Sympathetic essays on ‘modernizing Islam’ illustrate realities of the carrot and the stick

Laila Juma

Modernizing Islam: Religion in the Public Sphere in Europe and the Middle East by John L. Esposito and Francios Burgat (editor). Pub: Hurst & Co., London, 2003. Pp: 278. Pbk: £16.50 / US$24.00.

In the modern, post-911 context, Western scholarship on Islam is recognised as constituting two distinct camps, which charectarise each other as the ‘neo-orientalists’ – those with a essentialist, monolithic and negative view of Islam – and the ‘apologists’, a term which is self-explanatory. This book is a collection of essays on ‘Modernizing Islam’, edited by two senior Western academics, John L. Esposito and Francois Burgat known for their sympathetic understanding of Islam, and attacked as ‘apologists’ by the neo-orientalists. As is usual with compilations of this kind, the quality of the contributions varies, though in this case the overall quality is unusually high; but a number of problems with the approach of many ‘sympathetic westerners’ do emerge, which need to be considered.

The volume opens with an introduction by Esposito which can be taken as a summary of the sympathetic approach. Esposito opens by highlighting the continued importance of Islam to large numbers of Muslims in the world. He also points out the wide variety of different understandings and practices of Islam within the Ummah, and that the Ummah itself consists of every imaginable sort of people living in very different circumstances in very different parts of the world (this volume focuses on Muslims in Europe and the Middle East). He then goes on to demonstrate that Islamists include many whose outlook is extremely forward-looking and modernist; who are essentially democratic in their outlook, having taken ‘modern’ norms of political organization and behaviour on board (while still maintaining their commitment to Islam); and therefore that not all Muslims should be judged by the actions of an extreme, violent fringe. His object is clearly to demonstrate that the neo-orientalist approach of regarding Islam as inherently backward, monolithic and irredeemable is wrong. He also points out some of the reasons Muslims have for dissatisfaction with the West-dominated social and political status quo, to establish that opposition to the West need not imply irrational fanaticism. He then goes on to discuss major themes illustrating these points, based largely on the essays which make up the main part of the book.

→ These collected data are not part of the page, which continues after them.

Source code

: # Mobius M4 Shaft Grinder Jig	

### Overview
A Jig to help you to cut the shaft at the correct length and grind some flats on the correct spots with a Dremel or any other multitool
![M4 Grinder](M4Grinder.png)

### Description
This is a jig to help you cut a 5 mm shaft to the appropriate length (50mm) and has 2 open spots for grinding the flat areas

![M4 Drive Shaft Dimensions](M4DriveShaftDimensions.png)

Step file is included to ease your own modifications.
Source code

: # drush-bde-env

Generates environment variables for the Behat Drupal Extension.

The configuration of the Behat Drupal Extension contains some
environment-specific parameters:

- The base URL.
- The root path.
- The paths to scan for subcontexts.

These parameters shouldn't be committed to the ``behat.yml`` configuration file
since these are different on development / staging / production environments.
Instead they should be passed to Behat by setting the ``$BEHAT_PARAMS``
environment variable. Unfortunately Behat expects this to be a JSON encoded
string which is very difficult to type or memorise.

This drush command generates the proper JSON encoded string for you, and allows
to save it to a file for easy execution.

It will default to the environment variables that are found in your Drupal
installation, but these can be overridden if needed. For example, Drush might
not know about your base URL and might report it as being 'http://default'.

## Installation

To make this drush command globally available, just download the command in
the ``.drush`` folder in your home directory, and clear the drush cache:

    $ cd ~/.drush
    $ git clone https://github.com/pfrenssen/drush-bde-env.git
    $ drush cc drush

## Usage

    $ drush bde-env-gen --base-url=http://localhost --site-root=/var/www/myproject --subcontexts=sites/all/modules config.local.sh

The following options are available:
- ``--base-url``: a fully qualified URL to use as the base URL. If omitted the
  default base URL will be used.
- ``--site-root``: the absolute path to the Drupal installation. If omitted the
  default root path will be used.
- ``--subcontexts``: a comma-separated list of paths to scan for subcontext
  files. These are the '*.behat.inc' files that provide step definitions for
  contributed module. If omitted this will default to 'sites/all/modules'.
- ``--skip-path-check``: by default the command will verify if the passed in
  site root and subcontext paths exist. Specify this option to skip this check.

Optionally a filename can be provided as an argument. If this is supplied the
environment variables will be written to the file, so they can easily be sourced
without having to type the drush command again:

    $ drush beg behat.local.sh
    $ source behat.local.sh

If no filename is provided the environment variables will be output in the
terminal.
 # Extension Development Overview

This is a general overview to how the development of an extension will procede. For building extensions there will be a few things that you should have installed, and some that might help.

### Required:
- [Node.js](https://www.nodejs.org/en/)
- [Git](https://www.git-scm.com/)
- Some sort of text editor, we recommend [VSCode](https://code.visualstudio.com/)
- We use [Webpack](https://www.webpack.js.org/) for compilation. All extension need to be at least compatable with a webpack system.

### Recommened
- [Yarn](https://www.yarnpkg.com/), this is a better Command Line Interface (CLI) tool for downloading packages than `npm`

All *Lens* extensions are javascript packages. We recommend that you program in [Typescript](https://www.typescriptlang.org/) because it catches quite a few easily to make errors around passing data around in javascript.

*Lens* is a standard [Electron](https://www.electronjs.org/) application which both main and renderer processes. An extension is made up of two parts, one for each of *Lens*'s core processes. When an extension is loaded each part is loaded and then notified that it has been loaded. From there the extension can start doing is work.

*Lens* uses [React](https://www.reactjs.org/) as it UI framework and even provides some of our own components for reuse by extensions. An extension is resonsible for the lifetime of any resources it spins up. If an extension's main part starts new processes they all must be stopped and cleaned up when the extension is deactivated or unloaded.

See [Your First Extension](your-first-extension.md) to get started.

These are divided into three sections. The first, called ‘Issues and Trends in Global Re-Islamization’, has three of the most interesting papers in the book. These are ‘Veils and Obscruring Lenses’ by Francois Burgat, discussing perceptions of Islam in France, which is useful considering that much of the literature of this kind is US-centric. Burgat brings out both major parallels and interesting differences between the situations of Muslims in France and the US, reflecting perhaps France’s imperial history and the fact that most Muslims in France are poor north African immigrants rather than middle class Arabs or Asians.

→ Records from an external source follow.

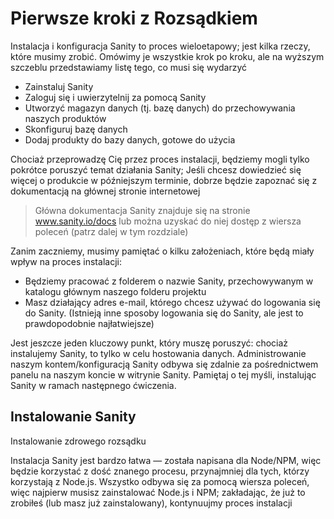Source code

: # Pierwsze kroki z Rozsądkiem

Instalacja i konfiguracja Sanity to proces wieloetapowy; jest kilka rzeczy, które musimy zrobić. Omówimy je wszystkie
krok po kroku, ale na wyższym szczeblu przedstawiamy listę tego, co musi się wydarzyć

- Zainstaluj Sanity
- Zaloguj się i uwierzytelnij za pomocą Sanity
- Utworzyć magazyn danych (tj. bazę danych) do przechowywania naszych produktów
- Skonfiguruj bazę danych
- Dodaj produkty do bazy danych, gotowe do użycia

Chociaż przeprowadzę Cię przez proces instalacji, będziemy mogli tylko pokrótce poruszyć temat działania Sanity; Jeśli
chcesz dowiedzieć się więcej o produkcie w późniejszym terminie, dobrze będzie zapoznać się z dokumentacją na głównej
stronie internetowej

> Główna dokumentacja Sanity znajduje się na stronie www.sanity.io/docs lub można uzyskać do niej dostęp z wiersza
> poleceń (patrz dalej w tym rozdziale)

Zanim zaczniemy, musimy pamiętać o kilku założeniach, które będą miały wpływ na proces instalacji:

- Będziemy pracować z folderem o nazwie Sanity, przechowywanym w katalogu głównym naszego folderu projektu
- Masz działający adres e-mail, którego chcesz używać do logowania się do Sanity. (Istnieją inne sposoby logowania się
  do Sanity, ale jest to prawdopodobnie najłatwiejsze)

Jest jeszcze jeden kluczowy punkt, który muszę poruszyć: chociaż instalujemy Sanity, to tylko w celu hostowania danych.
Administrowanie naszym kontem/konfiguracją Sanity odbywa się zdalnie za pośrednictwem panelu na naszym koncie w witrynie
Sanity. Pamiętaj o tej myśli, instalując Sanity w ramach następnego ćwiczenia.

## Instalowanie Sanity

Instalowanie zdrowego rozsądku

Instalacja Sanity jest bardzo łatwa — została napisana dla Node/NPM, więc będzie korzystać z dość znanego procesu,
przynajmniej dla tych, którzy korzystają z Node.js. Wszystko odbywa się za pomocą wiersza poleceń, więc najpierw musisz
zainstalować Node.js i NPM; zakładając, że już to zrobiłeś (lub masz już zainstalowany), kontynuujmy proces instalacji  
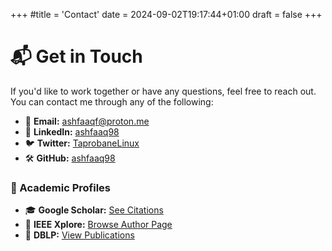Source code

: +++
#title = 'Contact'
date = 2024-09-02T19:17:44+01:00
draft = false
+++
# 📬 Get in Touch

If you'd like to work together or have any questions, feel free to reach out. You can contact me through any of the following:

- 📧 **Email:** [ashfaaqf@proton.me](mailto:ashfaaqf@proton.me)
- 💼 **LinkedIn:** [ashfaaq98](https://www.linkedin.com/in/ashfaaq98)
- 🐦 **Twitter:** [TaprobaneLinux](https://x.com/TaprobaneLinux)
- 🛠️ **GitHub:** [ashfaaq98](https://github.com/ashfaaq98)

### 👣 Academic Profiles

- 🎓 **Google Scholar:** [See Citations](https://scholar.google.com/citations?hl=en&user=aOkAU6MAAAAJ)  
- 📘 **IEEE Xplore:** [Browse Author Page](https://ieeexplore.ieee.org/author/636303930526215)
- 📑 **DBLP:** [View Publications](https://dblp.org/pid/375/1998.html)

Bjorn Olav Utvik, a senior Norwegian academic, has contributed a paper called ‘The Modernizing Force of Islamism’ in which he argues that, contrary to popular prejudice, Islamic movements generally have in fact very moden and realistic understandings of the world, are often modern in their own organizational structures and methods, and are forces for modernization in Muslim societies.

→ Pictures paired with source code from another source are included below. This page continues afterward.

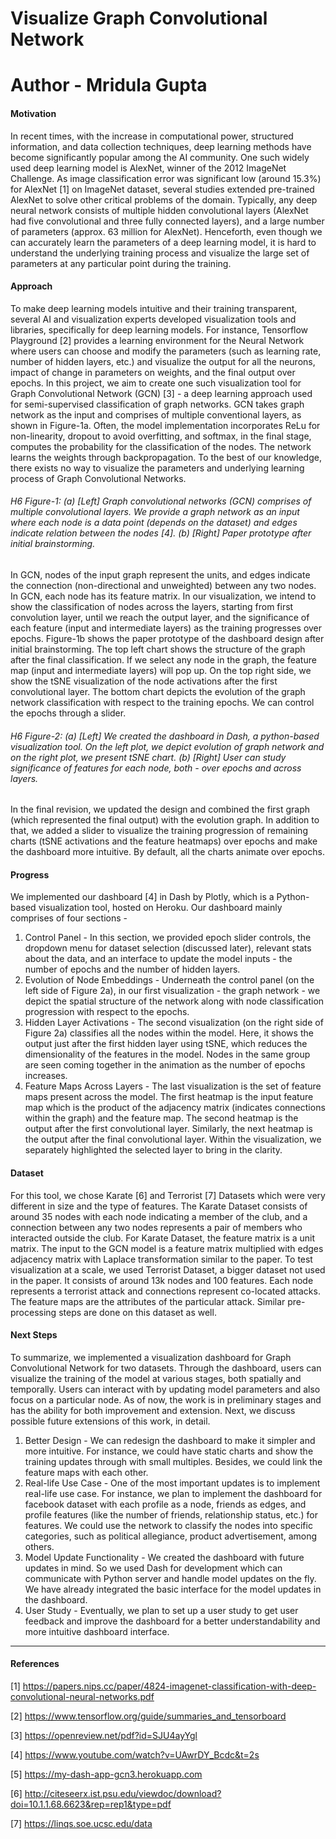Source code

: # Visualize Graph Convolutional Network

# Author - Mridula Gupta

#### Motivation
In recent times, with the increase in computational power, structured information, and data collection techniques, deep learning methods have become significantly popular among the AI community. One such widely used deep learning model is AlexNet, winner of the 2012 ImageNet Challenge. As image classification error was significant low (around 15.3%) for AlexNet [1] on ImageNet dataset, several studies extended pre-trained AlexNet to solve other critical problems of the domain. Typically, any deep neural network consists of multiple hidden convolutional layers (AlexNet had five convolutional and three fully connected layers), and a large number of parameters (approx. 63 million for AlexNet). Henceforth, even though we can accurately learn the parameters of a deep learning model, it is hard to understand the underlying training process and visualize the large set of parameters at any particular point during the training.

#### Approach
To make deep learning models intuitive and their training transparent, several AI and visualization experts developed visualization tools and libraries, specifically for deep learning models. For instance, Tensorflow Playground [2] provides a learning environment for the Neural Network where users can choose and modify the parameters (such as learning rate, number of hidden layers, etc.) and visualize the output for all the neurons, impact of change in parameters on weights, and the final output over epochs. In this project, we aim to create one such visualization tool for Graph Convolutional Network (GCN) [3] - a deep learning approach used for semi-supervised classification of graph networks. GCN takes graph network as the input and comprises of multiple conventional layers, as shown in Figure-1a. Often, the model implementation incorporates ReLu for non-linearity, dropout to avoid overfitting, and softmax, in the final stage, computes the probability for the classification of the nodes. The network learns the weights through backpropagation. To the best of our knowledge, there exists no way to visualize the parameters and underlying learning process of Graph Convolutional Networks.


###### H6 Figure-1: (a) [Left] Graph convolutional networks (GCN) comprises of multiple convolutional layers. We provide a graph network as an input where each node is a data point (depends on the dataset) and edges indicate relation between the nodes [4]. (b) [Right] Paper prototype after initial brainstorming.


In GCN, nodes of the input graph represent the units, and edges indicate the connection (non-directional and unweighted) between any two nodes. In GCN, each node has its feature matrix. In our visualization, we intend to show the classification of nodes across the layers, starting from first convolution layer, until we reach the output layer, and the significance of each feature (input and intermediate layers) as the training progresses over epochs. Figure-1b shows the paper prototype of the dashboard design after initial brainstorming. The top left chart shows the structure of the graph after the final classification. If we select any node in the graph, the feature map (input and intermediate layers) will pop up. On the top right side, we show the tSNE visualization of the node activations after the first convolutional layer. The bottom chart depicts the evolution of the graph network classification with respect to the training epochs. We can control the epochs through a slider.


###### H6 Figure-2: (a) [Left] We created the dashboard in Dash, a python-based visualization tool. On the left plot, we depict evolution of graph network and on the right plot, we present tSNE chart. (b) [Right] User can study significance of features for each node, both - over epochs and across layers.


In the final revision, we updated the design and combined the first graph (which represented the final output) with the evolution graph. In addition to that, we added a slider to visualize the training progression of remaining charts (tSNE activations and the feature heatmaps) over epochs and make the dashboard more intuitive. By default, all the charts animate over epochs.

#### Progress

We implemented our dashboard [4] in Dash by Plotly, which is a Python-based visualization tool, hosted on Heroku. Our dashboard mainly comprises of four sections -
1. Control Panel - In this section, we provided epoch slider controls, the dropdown menu for dataset selection (discussed later), relevant stats about the data, and an interface to update the model inputs - the number of epochs and the number of hidden layers.
2. Evolution of Node Embeddings - Underneath the control panel (on the left side of Figure 2a), in our first visualization - the graph network - we depict the spatial structure of the network along with node classification progression with respect to the epochs.
3. Hidden Layer Activations - The second visualization (on the right side of Figure 2a) classifies all the nodes within the model. Here, it shows the output just after the first hidden layer using tSNE, which reduces the dimensionality of the features in the model. Nodes in the same group are seen coming together in the animation as the number of epochs increases.
4. Feature Maps Across Layers - The last visualization is the set of feature maps present across the model. The first heatmap is the input feature map which is the product of the adjacency matrix (indicates connections within the graph) and the feature map. The second heatmap is the output after the first convolutional layer. Similarly, the next heatmap is the output after the final convolutional layer. Within the visualization, we separately highlighted the selected layer to bring in the clarity.

#### Dataset
For this tool, we chose Karate [6] and Terrorist [7] Datasets which were very different in size and the type of features. The Karate Dataset consists of around 35 nodes with each node indicating a member of the club, and a connection between any two nodes represents a pair of members who interacted outside the club. For Karate Dataset, the feature matrix is a unit matrix. The input to the GCN model is a feature matrix multiplied with edges adjacency matrix with Laplace transformation similar to the paper. To test visualization at a scale, we used Terrorist Dataset, a bigger dataset not used in the paper. It consists of around 13k nodes and 100 features. Each node represents a terrorist attack and connections represent co-located attacks. The feature maps are the attributes of the particular attack. Similar pre-processing steps are done on this dataset as well.

#### Next Steps
To summarize, we implemented a visualization dashboard for Graph Convolutional Network for two datasets. Through the dashboard, users can visualize the training of the model at various stages, both spatially and temporally. Users can interact with by updating model parameters and also focus on a particular node. As of now, the work is in preliminary stages and has the ability for both improvement and extension. Next, we discuss possible future extensions of this work, in detail.

1. Better Design - We can redesign the dashboard to make it simpler and more intuitive. For instance, we could have static charts and show the training updates through with small multiples. Besides, we could link the feature maps with each other.
2. Real-life Use Case - One of the most important updates is to implement real-life use case. For instance, we plan to implement the dashboard for facebook dataset with each profile as a node, friends as edges, and profile features (like the number of friends, relationship status, etc.) for features. We could use the network to classify the nodes into specific categories, such as political allegiance, product advertisement, among others.
3. Model Update Functionality - We created the dashboard with future updates in mind. So we used Dash for development which can communicate with Python server and handle model updates on the fly. We have already integrated the basic interface for the model updates in the dashboard.
4. User Study - Eventually, we plan to set up a user study to get user feedback and improve the dashboard for a better understandability and more intuitive dashboard interface.

___
#### References
[1] https://papers.nips.cc/paper/4824-imagenet-classification-with-deep-convolutional-neural-networks.pdf

[2] https://www.tensorflow.org/guide/summaries_and_tensorboard

[3] https://openreview.net/pdf?id=SJU4ayYgl

[4] https://www.youtube.com/watch?v=UAwrDY_Bcdc&t=2s

[5] https://my-dash-app-gcn3.herokuapp.com

[6] http://citeseerx.ist.psu.edu/viewdoc/download?doi=10.1.1.68.6623&rep=rep1&type=pdf 

[7] https://linqs.soe.ucsc.edu/data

The final chapter of this section, by Esposito, is ‘Islam and Civil Society’, in which he discusses the relations between Islam and the emergence of civil society institutions in Muslim societies, arguing that it is natural, indeed inevitable, that civil society institutions in Muslim societies are going to be shaped by the Islamic values that dominate and shape the lives of the vast majority of Muslims. He also argues that this is in no way incompatible with processes of democratization in Muslim countries, provided understandings of Islam that are not closed and exclusive, and a plurality of perspectives is permitted to emerge. This issue of democracy is perhaps the single key one in the debate between the neo-conservatives and ‘apologists’, and is one in which Muslims often also get bogged down.

The other two sections discuss ‘Re-Islamization in the Public Sphere’ and ‘Re-Islamization in Europe’. The first has thematic chapters discussing forms in which Islam is increasingly shaping public life in various spheres, including political discourse in Iran, law in Egypt, education, also in Egypt; and women’s Islamic activism generally. The final section discusses Islam and public life in European countries. The most substantial paper in this section, ‘The Holy Grail of Muslims in Western Europe: Representation and their Relationship with the State’, by Dilwar Hussain of the Islamic Foundation in Leicester, UK, is the only paper in the volume written by an Islamic activist rather than an academic (an Islamic academic, we should perhaps say, to be fair), and it makes interesting points although the approach would merit some critical analysis on another occasion.

All such works written by ‘sympathetic Westerners’ have a similar problem, however, which is evident in some of the papers in this volume as it is in most ‘apologetic’ writings. That is the assumption that the Islam can and should co-exist with the West as the West currently exists, with little acknowledgement that the reason for much of the conflict in the world is not that Islam refuses to co-exist with others, but that the West refuses to allow anyone else to co-exist with it. The assumption is that Islam and Muslims have to learn to accept the West, rather than vice versa. In this volume, the assumption is largely implicit, perhaps because the discussions are general and thematic; but it certainly appears strongly in other works by Esposito and Burgat.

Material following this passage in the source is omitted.